FLATLANDS 2011

Workshop on natural language processing research for postgraduate students at Cambridge, Essex, Open, and Oxford Universities

Thursday, 30th June, 2011 at The Open University, Walton Hall, Milton Keynes, UK

Call for Presentations and Participation

The Flatlands workshop is an annual meeting of the NLP groups at Cambridge, Essex, Open and Oxford universities. It is an opportunity for these communities to meet and learn about recent work by research students at the four sites (through presentations). We encourage postgraduate research students to give short presentations (15-20 minutes) on topics relating to NLP (natural language understanding, natural language generation, dialogue, text mining, information extraction, etc.) We welcome participation from postgraduate students in NLP at the four institutions, their supervisors and colleagues.

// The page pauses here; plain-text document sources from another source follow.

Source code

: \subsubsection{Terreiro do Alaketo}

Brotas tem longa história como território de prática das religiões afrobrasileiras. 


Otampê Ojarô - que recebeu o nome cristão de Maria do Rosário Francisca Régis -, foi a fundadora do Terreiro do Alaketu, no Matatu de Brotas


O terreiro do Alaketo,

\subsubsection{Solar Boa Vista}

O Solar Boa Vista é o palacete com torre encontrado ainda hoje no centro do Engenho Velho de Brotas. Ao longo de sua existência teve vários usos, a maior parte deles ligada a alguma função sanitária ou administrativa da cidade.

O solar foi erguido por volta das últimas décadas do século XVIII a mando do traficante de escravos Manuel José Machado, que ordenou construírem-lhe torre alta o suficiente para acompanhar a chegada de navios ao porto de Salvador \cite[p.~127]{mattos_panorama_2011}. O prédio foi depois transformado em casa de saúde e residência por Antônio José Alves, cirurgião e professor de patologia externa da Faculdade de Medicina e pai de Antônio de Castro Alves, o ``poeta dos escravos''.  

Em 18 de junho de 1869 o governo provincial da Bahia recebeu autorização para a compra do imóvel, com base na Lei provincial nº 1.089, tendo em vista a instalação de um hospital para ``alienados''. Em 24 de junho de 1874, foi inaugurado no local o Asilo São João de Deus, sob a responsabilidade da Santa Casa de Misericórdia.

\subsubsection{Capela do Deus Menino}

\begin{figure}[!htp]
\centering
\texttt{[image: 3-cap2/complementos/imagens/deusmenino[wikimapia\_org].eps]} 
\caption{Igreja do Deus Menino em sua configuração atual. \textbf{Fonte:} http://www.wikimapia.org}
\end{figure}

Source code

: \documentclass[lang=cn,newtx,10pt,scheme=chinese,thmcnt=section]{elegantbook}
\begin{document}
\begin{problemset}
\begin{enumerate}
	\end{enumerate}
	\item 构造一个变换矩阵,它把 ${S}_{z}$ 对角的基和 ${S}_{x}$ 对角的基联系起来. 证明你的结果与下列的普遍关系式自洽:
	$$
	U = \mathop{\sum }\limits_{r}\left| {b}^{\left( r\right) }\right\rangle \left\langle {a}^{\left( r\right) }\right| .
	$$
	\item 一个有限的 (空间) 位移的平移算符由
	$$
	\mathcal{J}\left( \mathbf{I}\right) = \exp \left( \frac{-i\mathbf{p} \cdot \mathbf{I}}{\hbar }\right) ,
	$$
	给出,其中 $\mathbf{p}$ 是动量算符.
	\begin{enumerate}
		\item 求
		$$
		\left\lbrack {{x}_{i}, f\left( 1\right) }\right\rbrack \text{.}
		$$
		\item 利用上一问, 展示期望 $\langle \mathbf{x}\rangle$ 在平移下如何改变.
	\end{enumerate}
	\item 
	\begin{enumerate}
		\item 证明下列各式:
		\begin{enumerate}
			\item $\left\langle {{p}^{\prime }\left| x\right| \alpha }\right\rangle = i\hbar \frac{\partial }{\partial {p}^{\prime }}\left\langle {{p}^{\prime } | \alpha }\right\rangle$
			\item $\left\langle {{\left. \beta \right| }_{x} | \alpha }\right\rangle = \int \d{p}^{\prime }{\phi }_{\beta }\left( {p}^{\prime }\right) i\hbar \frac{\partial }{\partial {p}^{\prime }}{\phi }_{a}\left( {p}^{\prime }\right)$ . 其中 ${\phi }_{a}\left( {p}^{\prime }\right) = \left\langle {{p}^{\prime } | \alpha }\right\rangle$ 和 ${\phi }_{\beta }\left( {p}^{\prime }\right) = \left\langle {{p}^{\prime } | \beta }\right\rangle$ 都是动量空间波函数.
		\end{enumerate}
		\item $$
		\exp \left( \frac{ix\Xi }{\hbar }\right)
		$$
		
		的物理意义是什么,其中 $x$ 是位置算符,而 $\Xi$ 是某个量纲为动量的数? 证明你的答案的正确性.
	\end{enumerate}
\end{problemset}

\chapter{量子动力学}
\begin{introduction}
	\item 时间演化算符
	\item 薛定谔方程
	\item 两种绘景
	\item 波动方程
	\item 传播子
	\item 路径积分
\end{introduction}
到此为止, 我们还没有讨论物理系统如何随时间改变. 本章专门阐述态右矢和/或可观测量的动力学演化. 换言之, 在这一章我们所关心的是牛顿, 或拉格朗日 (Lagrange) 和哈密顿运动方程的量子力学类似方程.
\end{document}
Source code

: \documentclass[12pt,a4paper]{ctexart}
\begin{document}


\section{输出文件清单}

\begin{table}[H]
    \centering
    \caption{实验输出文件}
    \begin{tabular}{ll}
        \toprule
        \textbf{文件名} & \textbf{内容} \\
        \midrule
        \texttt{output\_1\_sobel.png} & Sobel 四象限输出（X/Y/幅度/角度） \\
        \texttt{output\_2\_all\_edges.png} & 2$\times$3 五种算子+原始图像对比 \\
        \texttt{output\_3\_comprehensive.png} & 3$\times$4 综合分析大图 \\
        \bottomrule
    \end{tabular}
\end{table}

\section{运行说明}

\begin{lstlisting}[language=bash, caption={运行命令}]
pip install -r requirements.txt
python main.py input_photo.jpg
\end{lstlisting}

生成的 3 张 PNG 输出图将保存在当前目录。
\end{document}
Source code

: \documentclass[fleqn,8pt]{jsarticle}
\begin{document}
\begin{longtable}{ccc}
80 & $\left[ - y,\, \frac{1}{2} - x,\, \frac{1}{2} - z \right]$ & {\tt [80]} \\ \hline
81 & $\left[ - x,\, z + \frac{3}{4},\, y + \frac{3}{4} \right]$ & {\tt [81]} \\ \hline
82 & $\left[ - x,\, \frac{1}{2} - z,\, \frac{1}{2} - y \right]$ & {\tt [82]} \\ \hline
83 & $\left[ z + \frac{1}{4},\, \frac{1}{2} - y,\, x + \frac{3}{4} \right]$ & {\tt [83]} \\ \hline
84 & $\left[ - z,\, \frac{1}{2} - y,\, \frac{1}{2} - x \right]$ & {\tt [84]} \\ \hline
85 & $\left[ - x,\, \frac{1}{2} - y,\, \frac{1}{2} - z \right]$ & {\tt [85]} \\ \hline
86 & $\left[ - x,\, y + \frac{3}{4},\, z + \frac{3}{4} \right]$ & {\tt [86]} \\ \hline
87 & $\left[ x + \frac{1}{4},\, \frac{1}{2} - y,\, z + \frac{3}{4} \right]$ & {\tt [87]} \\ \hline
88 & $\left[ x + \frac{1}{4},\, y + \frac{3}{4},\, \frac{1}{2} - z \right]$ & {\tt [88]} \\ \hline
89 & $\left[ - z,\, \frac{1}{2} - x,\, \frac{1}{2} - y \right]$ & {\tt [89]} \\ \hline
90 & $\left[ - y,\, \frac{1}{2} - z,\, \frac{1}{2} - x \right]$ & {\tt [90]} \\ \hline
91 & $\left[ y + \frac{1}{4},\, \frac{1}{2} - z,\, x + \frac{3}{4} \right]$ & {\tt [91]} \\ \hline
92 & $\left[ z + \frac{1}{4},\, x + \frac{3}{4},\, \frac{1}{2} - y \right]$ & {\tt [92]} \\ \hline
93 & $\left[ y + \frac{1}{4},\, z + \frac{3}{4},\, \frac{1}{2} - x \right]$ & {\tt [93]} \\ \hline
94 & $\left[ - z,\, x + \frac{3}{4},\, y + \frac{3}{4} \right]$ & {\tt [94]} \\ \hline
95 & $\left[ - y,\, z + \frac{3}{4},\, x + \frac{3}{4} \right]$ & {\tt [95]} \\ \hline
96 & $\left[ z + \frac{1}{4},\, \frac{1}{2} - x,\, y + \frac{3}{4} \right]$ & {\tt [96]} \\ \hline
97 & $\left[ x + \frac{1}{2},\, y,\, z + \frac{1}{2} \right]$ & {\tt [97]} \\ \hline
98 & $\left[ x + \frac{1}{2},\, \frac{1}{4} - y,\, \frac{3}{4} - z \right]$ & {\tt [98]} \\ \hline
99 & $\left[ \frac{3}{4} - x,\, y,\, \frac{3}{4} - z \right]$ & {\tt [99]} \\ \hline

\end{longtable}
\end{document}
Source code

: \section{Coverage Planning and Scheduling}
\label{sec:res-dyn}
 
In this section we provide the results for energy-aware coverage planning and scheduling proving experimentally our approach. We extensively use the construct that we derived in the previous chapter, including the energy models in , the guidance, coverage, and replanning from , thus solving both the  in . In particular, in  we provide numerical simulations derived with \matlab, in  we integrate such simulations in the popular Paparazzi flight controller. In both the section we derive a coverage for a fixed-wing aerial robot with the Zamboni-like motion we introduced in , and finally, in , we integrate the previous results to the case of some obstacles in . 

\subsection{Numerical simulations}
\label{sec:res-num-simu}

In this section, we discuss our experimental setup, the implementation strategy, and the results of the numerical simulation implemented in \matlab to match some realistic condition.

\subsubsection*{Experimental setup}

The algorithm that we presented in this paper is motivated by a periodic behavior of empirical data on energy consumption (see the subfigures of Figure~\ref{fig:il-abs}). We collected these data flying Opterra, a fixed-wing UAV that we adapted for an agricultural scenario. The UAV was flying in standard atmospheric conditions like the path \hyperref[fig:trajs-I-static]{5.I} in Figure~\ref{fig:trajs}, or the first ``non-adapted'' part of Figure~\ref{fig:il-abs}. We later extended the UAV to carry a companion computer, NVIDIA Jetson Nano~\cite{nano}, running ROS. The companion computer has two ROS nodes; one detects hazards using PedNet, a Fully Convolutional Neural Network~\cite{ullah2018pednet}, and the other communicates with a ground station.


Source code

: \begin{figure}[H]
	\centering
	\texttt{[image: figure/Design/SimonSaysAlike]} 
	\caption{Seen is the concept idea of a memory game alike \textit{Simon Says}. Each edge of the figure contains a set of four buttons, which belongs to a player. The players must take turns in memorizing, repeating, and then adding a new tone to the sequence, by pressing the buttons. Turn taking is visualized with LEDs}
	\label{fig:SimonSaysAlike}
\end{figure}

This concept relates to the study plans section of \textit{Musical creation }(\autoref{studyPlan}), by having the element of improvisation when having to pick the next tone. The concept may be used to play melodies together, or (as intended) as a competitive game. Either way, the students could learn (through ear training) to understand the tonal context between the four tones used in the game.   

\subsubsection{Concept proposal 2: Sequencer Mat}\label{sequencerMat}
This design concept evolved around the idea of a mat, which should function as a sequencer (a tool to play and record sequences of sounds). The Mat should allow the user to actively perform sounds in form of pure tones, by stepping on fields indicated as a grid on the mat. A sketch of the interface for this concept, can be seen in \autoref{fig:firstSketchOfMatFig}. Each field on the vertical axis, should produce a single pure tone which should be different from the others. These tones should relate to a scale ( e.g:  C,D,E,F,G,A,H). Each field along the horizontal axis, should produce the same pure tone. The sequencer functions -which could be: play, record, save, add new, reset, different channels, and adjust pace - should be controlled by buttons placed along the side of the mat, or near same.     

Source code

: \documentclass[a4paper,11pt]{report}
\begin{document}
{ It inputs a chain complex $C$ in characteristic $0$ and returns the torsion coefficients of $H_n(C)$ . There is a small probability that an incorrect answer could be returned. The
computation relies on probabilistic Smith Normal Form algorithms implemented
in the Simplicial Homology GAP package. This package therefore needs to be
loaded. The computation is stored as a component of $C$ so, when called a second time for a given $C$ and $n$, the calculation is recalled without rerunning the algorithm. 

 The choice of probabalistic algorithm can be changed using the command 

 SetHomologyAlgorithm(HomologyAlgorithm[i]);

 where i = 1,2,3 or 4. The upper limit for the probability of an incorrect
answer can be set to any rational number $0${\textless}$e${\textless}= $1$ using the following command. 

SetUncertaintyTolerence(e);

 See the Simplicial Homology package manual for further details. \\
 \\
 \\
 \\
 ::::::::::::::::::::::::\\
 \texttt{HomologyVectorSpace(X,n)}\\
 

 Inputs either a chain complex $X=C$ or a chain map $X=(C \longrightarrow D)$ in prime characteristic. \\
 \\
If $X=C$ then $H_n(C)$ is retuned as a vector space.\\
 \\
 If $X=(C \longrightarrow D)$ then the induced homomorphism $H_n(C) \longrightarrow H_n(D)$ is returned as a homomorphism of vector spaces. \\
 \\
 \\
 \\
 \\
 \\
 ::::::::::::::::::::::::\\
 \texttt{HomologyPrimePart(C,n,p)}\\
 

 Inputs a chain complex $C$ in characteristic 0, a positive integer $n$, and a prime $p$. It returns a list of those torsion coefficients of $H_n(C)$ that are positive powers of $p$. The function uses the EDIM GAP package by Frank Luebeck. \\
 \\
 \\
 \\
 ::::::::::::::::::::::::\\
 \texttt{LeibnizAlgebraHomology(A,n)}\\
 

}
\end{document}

Previous meetings have been held at Cambridge (2005) and Oxford (2006), London (2007), Essex (2008), Cambridge (2009), and Oxford (2010). This year's Flatlands meeting will take place at the OU campus in Milton Keynes on Thursday the 30th of June.

The workshop is free but please let us know if you plan to attend. If you would like to present your research, send us your name, affiliation, the title of your talk and a short abstract (100-150 words), by 17th June. Presentations should focus on novel aspects of your research. Seek advice from your supervisors on suitable topics for presentation.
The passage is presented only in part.